SOURCE DATA.
* * * * * * * * *

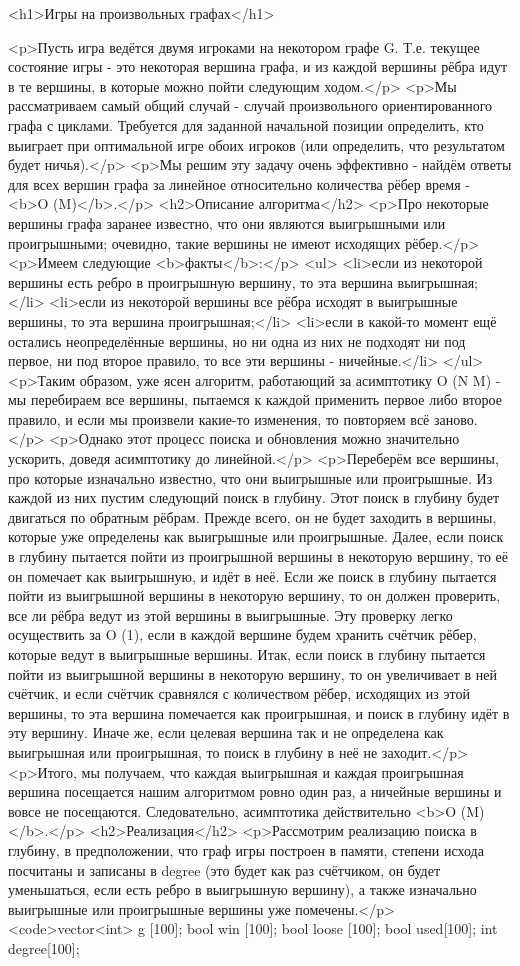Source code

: <h1>Игры на произвольных графах</h1>

<p>Пусть игра ведётся двумя игроками на некотором графе G. Т.е. текущее состояние игры - это некоторая вершина графа, и из каждой вершины рёбра идут в те вершины, в которые можно пойти следующим ходом.</p>
<p>Мы рассматриваем самый общий случай - случай произвольного ориентированного графа с циклами. Требуется для заданной начальной позиции определить, кто выиграет при оптимальной игре обоих игроков (или определить, что результатом будет ничья).</p>
<p>Мы решим эту задачу очень эффективно - найдём ответы для всех вершин графа за линейное относительно количества рёбер время - <b>O (M)</b>.</p>
<h2>Описание алгоритма</h2>
<p>Про некоторые вершины графа заранее известно, что они являются выигрышными или проигрышными; очевидно, такие вершины не имеют исходящих рёбер.</p>
<p>Имеем следующие <b>факты</b>:</p>
<ul>
<li>если из некоторой вершины есть ребро в проигрышную вершину, то эта вершина выигрышная;</li>
<li>если из некоторой вершины все рёбра исходят в выигрышные вершины, то эта вершина проигрышная;</li>
<li>если в какой-то момент ещё остались неопределённые вершины, но ни одна из них не подходят ни под первое, ни под второе правило, то все эти вершины - ничейные.</li>
</ul>
<p>Таким образом, уже ясен алгоритм, работающий за асимптотику O (N M) - мы перебираем все вершины, пытаемся к каждой применить первое либо второе правило, и если мы произвели какие-то изменения, то повторяем всё заново.</p>
<p>Однако этот процесс поиска и обновления можно значительно ускорить, доведя асимптотику до линейной.</p>
<p>Переберём все вершины, про которые изначально известно, что они выигрышные или проигрышные. Из каждой из них пустим следующий поиск в глубину. Этот поиск в глубину будет двигаться по обратным рёбрам. Прежде всего, он не будет заходить в вершины, которые уже определены как выигрышные или проигрышные. Далее, если поиск в глубину пытается пойти из проигрышной вершины в некоторую вершину, то её он помечает как выигрышную, и идёт в неё. Если же поиск в глубину пытается пойти из выигрышной вершины в некоторую вершину, то он должен проверить, все ли рёбра ведут из этой вершины в выигрышные. Эту проверку легко осуществить за O (1), если в каждой вершине будем хранить счётчик рёбер, которые ведут в выигрышные вершины. Итак, если поиск в глубину пытается пойти из выигрышной вершины в некоторую вершину, то он увеличивает в ней счётчик, и если счётчик сравнялся с количеством рёбер, исходящих из этой вершины, то эта вершина помечается как проигрышная, и поиск в глубину идёт в эту вершину. Иначе же, если целевая вершина так и не определена как выигрышная или проигрышная, то поиск в глубину в неё не заходит.</p>
<p>Итого, мы получаем, что каждая выигрышная и каждая проигрышная вершина посещается нашим алгоритмом ровно один раз, а ничейные вершины и вовсе не посещаются. Следовательно, асимптотика действительно <b>O (M)</b>.</p>
<h2>Реализация</h2>
<p>Рассмотрим реализацию поиска в глубину, в предположении, что граф игры построен в памяти, степени исхода посчитаны и записаны в degree (это будет как раз счётчиком, он будет уменьшаться, если есть ребро в выигрышную вершину), а также изначально выигрышные или проигрышные вершины уже помечены.</p>
<code>vector<int> g [100];
bool win [100];
bool loose [100];
bool used[100];
int degree[100];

* * * * * * * * *

EXERCISE. Everything from the first line of the records through the line containing "<li>если из некоторой вершины все" should be reproduced exactly, apart from the pictures.

ANSWER FOR THE TASK.
Source code

: <h1>Игры на произвольных графах</h1>

<p>Пусть игра ведётся двумя игроками на некотором графе G. Т.е. текущее состояние игры - это некоторая вершина графа, и из каждой вершины рёбра идут в те вершины, в которые можно пойти следующим ходом.</p>
<p>Мы рассматриваем самый общий случай - случай произвольного ориентированного графа с циклами. Требуется для заданной начальной позиции определить, кто выиграет при оптимальной игре обоих игроков (или определить, что результатом будет ничья).</p>
<p>Мы решим эту задачу очень эффективно - найдём ответы для всех вершин графа за линейное относительно количества рёбер время - <b>O (M)</b>.</p>
<h2>Описание алгоритма</h2>
<p>Про некоторые вершины графа заранее известно, что они являются выигрышными или проигрышными; очевидно, такие вершины не имеют исходящих рёбер.</p>
<p>Имеем следующие <b>факты</b>:</p>
<ul>
<li>если из некоторой вершины есть ребро в проигрышную вершину, то эта вершина выигрышная;</li>
<li>если из некоторой вершины все рёбра исходят в выигрышные вершины, то эта вершина проигрышная;</li>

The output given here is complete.